Thanks for the feedback. We're glad to hear you liked the magazine. We deliver to many parts of the world, but the presence of Linux Magazine at your local newsstand might depend on external factors such as shipping costs and the wholesale magazine distribution system in your country. If you have trouble finding Linux Magazine in your area, you might consider signing up for a digital subscription. Digital subscribers can download a PDF version of Linux Magazine from anywhere in the world. For more on Linux Magazine digital subscriptions see:
What's the big problem with patents on algorithms?
If I devise a new mechanism that's expressed in gears and levers, that, apparently, is fine.

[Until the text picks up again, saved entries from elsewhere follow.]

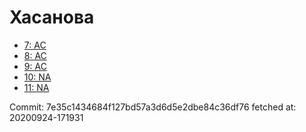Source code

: # Хасанова
- [7: AC](7.md)
- [8: AC](8.md)
- [9: AC](9.md)
- [10: NA](10.md)
- [11: NA](11.md)

Commit: 7e35c1434684f127bd57a3d6d5e2dbe84c36df76
 fetched at: 20200924-171931
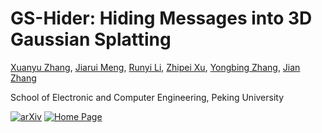 # GS-Hider: Hiding Messages into 3D Gaussian Splatting
[Xuanyu Zhang](https://xuanyuzhang21.github.io/), [Jiarui Meng](), [Runyi Li](https://villa.jianzhang.tech/people/runyi-li-%E6%9D%8E%E6%B6%A6%E4%B8%80/), [Zhipei Xu](), [Yongbing Zhang](), [Jian Zhang](https://jianzhang.tech/)

School of Electronic and Computer Engineering, Peking University

[![arXiv](https://img.shields.io/badge/arXiv-<Paper>-<COLOR>.svg)](https://arxiv.org/abs/2405.15118)
[![Home Page](https://img.shields.io/badge/Project_Page-<Website>-blue.svg)](https://xuanyuzhang21.github.io/project/gshider/)
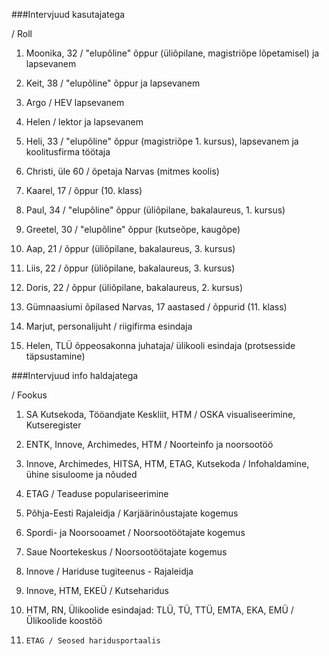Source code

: ###Intervjuud kasutajatega

/ Roll

1. 	Moonika, 32 / "elupõline" õppur (üliõpilane, magistriõpe lõpetamisel) ja lapsevanem

2. 	Keit, 38	/ "elupõline" õppur ja lapsevanem

3.	Argo / HEV lapsevanem

4.	Helen / lektor ja lapsevanem

5. 	Heli, 33 / "elupõline" õppur (magistriõpe 1. kursus), lapsevanem ja koolitusfirma töötaja

6. 	Christi, üle 60 / õpetaja Narvas (mitmes koolis)

7. 	Kaarel, 17 / õppur (10. klass)

8. 	Paul, 34 / "elupõline" õppur (üliõpilane, bakalaureus, 1. kursus)

9. 	Greetel, 30 / "elupõline" õppur (kutseõpe, kaugõpe)

10. Aap, 21	/ õppur (üliõpilane, bakalaureus, 3. kursus)

11. Liis, 22 / õppur (üliõpilane, bakalaureus, 3. kursus)

12. Doris, 22	/ õppur (üliõpilane, bakalaureus, 2. kursus)

13. Gümnaasiumi õpilased Narvas, 17 aastased /	õppurid (11. klass)

14. Marjut, personalijuht / riigifirma esindaja

15. Helen, TLÜ õppeosakonna juhataja/ ülikooli esindaja (protsesside täpsustamine)
		
###Intervjuud info haldajatega

/ Fookus

1. 	SA Kutsekoda, Tööandjate Keskliit, HTM	/ OSKA visualiseerimine, Kutseregister

2. 	ENTK, Innove, Archimedes, HTM	/ Noorteinfo ja noorsootöö

3. 	Innove, Archimedes, HITSA, HTM, ETAG, Kutsekoda	/ Infohaldamine, ühine sisuloome ja nõuded

4. 	ETAG 	/ Teaduse populariseerimine

5. 	Põhja-Eesti Rajaleidja	/ Karjäärinõustajate kogemus 

6. 	Spordi- ja Noorsooamet	/ Noorsootöötajate kogemus

7. 	Saue Noortekeskus	/ Noorsootöötajate kogemus

8. 	Innove	/ Hariduse tugiteenus - Rajaleidja

9. 	Innove, HTM, EKEÜ	/ Kutseharidus

10.	HTM, RN, Ülikoolide esindajad: TLÜ, TÜ, TTÜ, EMTA, EKA, EMÜ	/ Ülikoolide koostöö

11.     ETAG / Seosed haridusportaalis
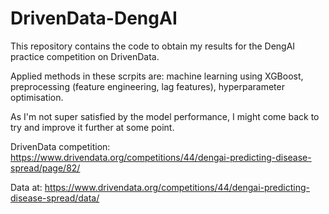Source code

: # DrivenData-DengAI

This repository contains the code to obtain my results for the DengAI practice competition on DrivenData.

Applied methods in these scrpits are: machine learning using XGBoost, preprocessing (feature engineering, lag features), hyperparameter optimisation.

As I'm not super satisfied by the model performance, I might come back to try and improve it further at some point.

DrivenData competition: https://www.drivendata.org/competitions/44/dengai-predicting-disease-spread/page/82/

Data at: https://www.drivendata.org/competitions/44/dengai-predicting-disease-spread/data/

If it works using interlocking molecules, that's fine too. But a computer algorithm cannot be patented in the UK. You stand a better chance in the EU or the US, but the UK patent office won't look at it unless it has a physical manifestation of some sort. Why is that? What, in principle, is the difference?
I confess that I do have an ax to grind here. My company has developed a novel algorithm for solving certain important classes of simultaneous linear equations.
It took a huge amount of (privately funded) work to develop, and I really don't see why we should give it away. If it were a drug or an electronic device, we would be looking to build a successful tax-paying business around it.
A couple of weeks ago, I found myself being lectured on software patents by an academic Linux enthusiast who, it transpired, had himself filed patents on the (taxpayer-funded) work he'd done at University.
Let's be consistent here – either scrap patents altogether, or allow patents on novel computer-based algorithms.